Released last week, the budget proposal includes $500 million to modernize and improve numerous federal services and deliver “customer experiences that are more simple, seamless and secure.” The funding request follows several major policy changes undertaken by the Biden administration, led by the president’s 2021 executive order.  

According to a fact sheet released with the budget, the funding includes:

  • $2.7 million for the Transportation Security Administration to pilot a Customer Experience Manager model at four airports focused on streamlining passenger screening, easy-to-understand signage, and better collection and review of customer feedback.
  • $6.6 million for the Office of Personnel Management to help reduce processing times and improve customer satisfaction, expand a pilot for online retirement applications, and begin to fund additional IT modernization initiatives akin to a case management system.
  • $163 million for the Department of State to revamp the delivery of passport services so the public can access core services online.
  • $1 million for the United States Forest Service to pilot increased access to digital maps of federal lands on Recreation.gov, as part of implementing directives in the Modernizing Access to our Public Land Act.
  • $119 million to support the General Services Administration in continuing its work implementing priority programs such as the U.S. Web Design System, Digital Analytics Program, Digital.gov, Search.gov, and Touchpoints/Feedback Analytics.

The budget proposal also commits to hiring up to 120 new full-time employees “with customer experience and digital product delivery experience” across nine agencies—the departments of Agriculture, Homeland Security, Housing and Urban Development, Interior, Labor, Treasury, Veterans Affairs, the Small Business Administration, the Social Security Administration, the Federal Emergency Management Agency and the Census Bureau. According to the proposal, each agency would stand up its own departmental customer experience office.

“This will enhance capabilities to learn directly from the public and identify pain points, analyze customer feedback and use that information to improve service delivery,” the fact sheet states. “These new hires will support cross-agency life experience projects, customer research and service improvement activities at agencies considered High Impact Service Providers.”

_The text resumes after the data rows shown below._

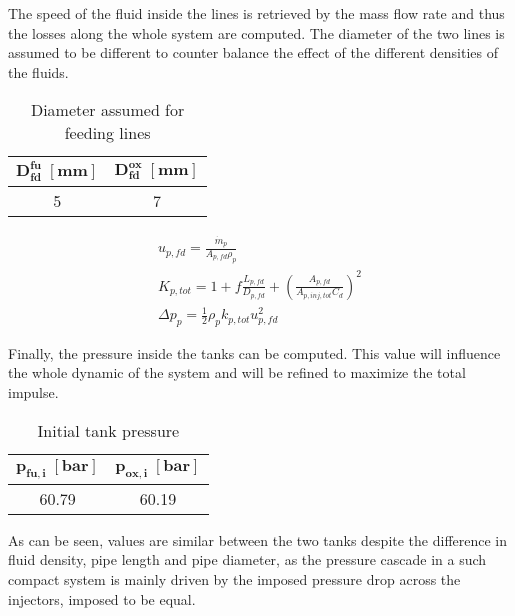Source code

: The speed of the fluid inside the lines is retrieved by the mass flow rate and thus the losses along the whole system are computed. The diameter of the two lines is assumed to be different to counter balance the effect of the different densities of the fluids.

\begin{table}[H]
    \renewcommand{\arraystretch}{1.5}
    \centering
    \begin{tabular}{|c|c|}
        \hline
        $\boldsymbol{D_{fd}^{fu} \; [\textbf{mm}]}$ & $\boldsymbol{D_{fd}^{ ox} \; [\textbf{mm}]}$ \\
        \hline
        \hline
        5 & 7 \\
        \hline
    \end{tabular}
    \caption{Diameter assumed for feeding lines}
    \label{table:diameter_fd}
\end{table}
\vspace{-1cm}
\begin{gather}
         u_{p,fd} = \frac{\dot{m}_p}{A_{p, fd}\rho_p}
        \label{eq:speed}
        \\
        K_{p, tot} = 1 + f \frac{L_{p,fd}}{D_{p,fd}} + \left(\frac{A_{p, fd}}{A_{p,inj, tot}C_d}\right)^2
       \label{eq:feeding_losses}
       \\
       \Delta p_{p} = \frac{1}{2}\rho_p k_{p, tot} u_{p,fd}^2 
       \label{eq:dp_tot}
\end{gather}

Finally, the pressure inside the tanks can be computed. This value will influence the whole dynamic of the system and will be refined to maximize the total impulse.

\begin{table}[H]
    \renewcommand{\arraystretch}{1.5}
    \centering
    \begin{tabular}{|c|c|}
        \hline
        $\boldsymbol{p_{fu,i}} \; [\textbf{bar}]$ & $\boldsymbol{p_{ox,i}\; [\textbf{bar}]}$ \\
        \hline
        \hline
        60.79 & 60.19 \\
        \hline
    \end{tabular}
    \caption{Initial tank pressure}
    \label{table:tk_press}
\end{table}
As can be seen, values are similar between the two tanks despite the difference in fluid density, pipe length and pipe diameter, as the pressure cascade in a such compact system is mainly driven by the imposed pressure drop across the injectors, imposed to be equal.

Speaking Thursday at the Emerging Technology & Modernization Summit, hosted by Nextgov and GCN, Nicole French, customer service branch manager at TSA, said the proposed funding would be welcome news should it bear out in Congress.

“We have 177 people who act as customer service managers in the field, but only about nine who have that title,” French said. “This budget proposal will cement four to five of those positions, and if they do well, maybe we’ll get some more.”

TSA plans to conduct a nationwide survey of the agency’s customer experience at 16 airports beginning in May. Airline passengers going through checkpoints will have the option to participate, answering 15 questions. The results, expected by fall, will be shared with the public and could inform future TSA policies.

Simchah Suveyke-Bogin, USDA’s chief customer experience officer, said any additional funding toward customer experience efforts across the sprawling agency will further trust the office has cultivated over the past few years.

“Our current secretary and others before really value trust, and we’re making sure that is a core value or what we are delivering,” said Suveyke-Bogin, who added that her office is small but gradually growing in size. “We have great partners in industry that continue to support us being innovative, from our contact center partners to design partners, and even when it comes to data and measurement. We rely heavily on our workforce and partners.”